Châteauguay, le 14 juin 2012 – Une étude menée par Guy Paré et l’équipe de chercheurs de la Chaire de recherche du Canada en technologies de l’information dans le secteur de la santé des HEC Montréal démontre une diminution de 25 % du nombre de visites à l’urgence ainsi qu’une baisse de 61 % du nombre d’hospitalisations chez les patients ayant bénéficié du service de télésoins à domicile au CSSS Jardins-Roussillon.

Initiée dans le cadre d’un projet de déploiement des télésoins avec le CSSS Jardins-Roussillon, le RUIS de l’Université de Montréal, le ministère de la Santé et des Services sociaux et Inforoute Santé du Canada, ainsi qu’en partenariat avec Télus, cette étude effectuée auprès d’une cohorte de 95 patients atteints de maladies chroniques visait à analyser les impacts économiques des télésoins à domicile; une première au Canada. Réalisée en trois phases sur une période de 21 mois, l’étude consistait à faire la lumière sur les habitudes de consommation de soins des patients (visites à l’urgence, hospitalisations, soins à domicile, etc.) avant, pendant et après leur admission au service. Les pathologies observées étaient l’insuffisance cardiaque sévère, le diabète non contrôlé, la maladie pulmonaire obstructive chronique sévère et l’hypertension artérielle non contrôlée.
 
Somme toute, en plus des impacts directs sur la santé, la qualité de vie et le sentiment de sécurité des patients et de leur famille, cette étude a également permis de constater une diminution substantielle de la durée moyenne de séjour par hospitalisation, passant de 15,2 à 6,9 jours, à la suite du déploiement du dispositif technologique chez les usagers.
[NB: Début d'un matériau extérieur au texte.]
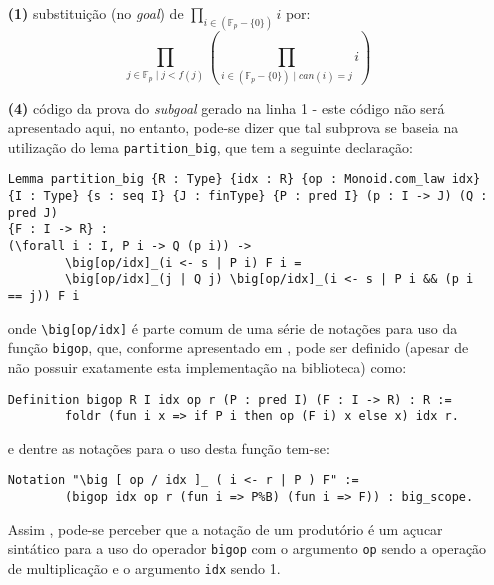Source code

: \begin{enumerate}[label=\textbf{\roman*.}]
\begin{enumerate}
                \item[\textbf{(1)}] substituição (no \textit{goal}) de $\prod_{i \in (\mathbb{F}_p - \{0\})} i$ por:
                        \begin{equation*}
                        \prod_{j \in \mathbb{F}_p \mid j < f(j)} \left( \prod_{i \in (\mathbb{F}_p - \{0\}) \mid can(i)= j} i \right)
                        \end{equation*}

                \item[\textbf{(4)}] código da prova do \textit{subgoal} gerado na linha 1 - este código não será apresentado aqui, no entanto, pode-se dizer que tal subprova se baseia na utilização do lema \lstinline[language=coq]|partition_big|, que tem a seguinte declaração:
                        \begin{lstlisting}[language=coq,frame=single,tabsize=1]
Lemma partition_big {R : Type} {idx : R} {op : Monoid.com_law idx} 
{I : Type} {s : seq I} {J : finType} {P : pred I} (p : I -> J) (Q : pred J) 
{F : I -> R} :
(\forall i : I, P i -> Q (p i)) ->
        \big[op/idx]_(i <- s | P i) F i =
        \big[op/idx]_(j | Q j) \big[op/idx]_(i <- s | P i && (p i == j)) F i
                        \end{lstlisting}
                onde \lstinline[language=coq]|\big[op/idx]| é parte comum de uma série de notações para uso da função \lstinline[language=coq]|bigop|, que, conforme apresentado em \cite{assia_mahboubi_2022_7118596}, pode ser definido (apesar de não possuir exatamente esta implementação na biblioteca) como:
                        \begin{lstlisting}[language=coq,frame=single,tabsize=1]
Definition bigop R I idx op r (P : pred I) (F : I -> R) : R :=
        foldr (fun i x => if P i then op (F i) x else x) idx r.
                        \end{lstlisting}
                e dentre as notações para o uso desta função tem-se:
                        \begin{lstlisting}[language=coq,frame=single,tabsize=1]
Notation "\big [ op / idx ]_ ( i <- r | P ) F" :=
        (bigop idx op r (fun i => P%B) (fun i => F)) : big_scope.
                        \end{lstlisting}
                Assim , pode-se perceber que a notação de um produtório é um açucar sintático para a uso do operador \lstinline[language=coq]|bigop| com o argumento \lstinline[language=coq]|op| sendo a operação de multiplicação e o argumento \lstinline[language=coq]|idx| sendo 1. 
                

\end{enumerate}
\end{enumerate}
Tout bien considéré, c’est une économie annuelle nette de 36 %, soit plus de 1368 $ par patient, qui a été rendue possible grâce au programme de télésoins à domicile en comparaison au modèle traditionnel de services.
 
« Nous sommes enchantés des résultats de cette étude », souligne Paul Moreau, directeur général du CSSS. « Dans un contexte où l’augmentation des besoins en soins à domicile, la pénurie de médecins de famille et le vieillissement de la population sont des réalités bien présentes, nous croyons sincèrement que la réalisation de notre mission repose en partie sur l’intégration des technologies informatiques dans nos méthodes de soins», ajoute-t-il.
 
Fait intéressant, les patients observés dans le cadre de cette étude, dont la moyenne d’âge est de 70 ans, ont démontré une attitude positive à l’égard de la technologie.
 
« Les questions étaient très simples, très faciles et nous aidaient beaucoup à comprendre », assure Bernadette Poissant, aidante naturelle. « Nous ne pouvons pas comparer à quel point nous étions insécures avant et comment nous sommes capable de fonctionner aujourd’hui », complète-t-elle.
 
À la lumière des bénéfices obtenus tant par les usagers et les professionnels que par le CSSS Jardins-Roussillon, les résultats de cette étude laissent présager un potentiel très intéressant de développement pour plusieurs clientèles (ex. : soins palliatifs). « Les télésoins s’inscrivent sans aucun doute dans les objectifs de développement et d’amélioration continue du CSSS Jardins-Roussillon et offrent une opportunité économique très intéressante pour le réseau de la santé », conclut M. Moreau.
 
Le projet pilote des télésoins à domicile a débuté en 2001 au CSSS Jardins-Roussillon avec la clinique de grossesse à risque élevée (GARE), grâce au soutien financier de l’Agence de la santé et des services sociaux de la Montérégie.
À ce jour, plus de 2000 patientes à la clinique GARE et près de 1000 patients atteints de maladies chroniques ont bénéficié des services de télésoins à domicile, et ce, grâce à la collaboration entre l’équipe, constituée d’un infirmier conseil et de quelques cliniciens de suivis, les médecins généralistes et spécialistes et les partenaires du réseau local de services.
 
 

En résumé…

 

Qu’est-ce que le SCIAD?

Selon Mme Lucie Moisan, directrice des soins infirmiers et de la qualité, le SCIAD (Suivi clinique intelligent à domicile) est une méthode de soins qui fait appel à la technologie afin d’offrir des soins et des services à des patients à domicile. Le patient dispose d’un lien privilégié avec l’équipe traitante par l’intermédiaire d’un écran tactile ou de son propre ordinateur. Des protocoles cliniques informatisés permettent de poser des questions au patient sur son état de santé et le renseignent sur les moyens à prendre pour contrôler ses symptômes. Le patient apprend ainsi à mieux comprendre sa pathologie et à prendre les mesures qui s’imposent pour éviter une détérioration de son état général.
 

Quels types de pathologies sont, à ce jour, suivies par les télésoins à domicile?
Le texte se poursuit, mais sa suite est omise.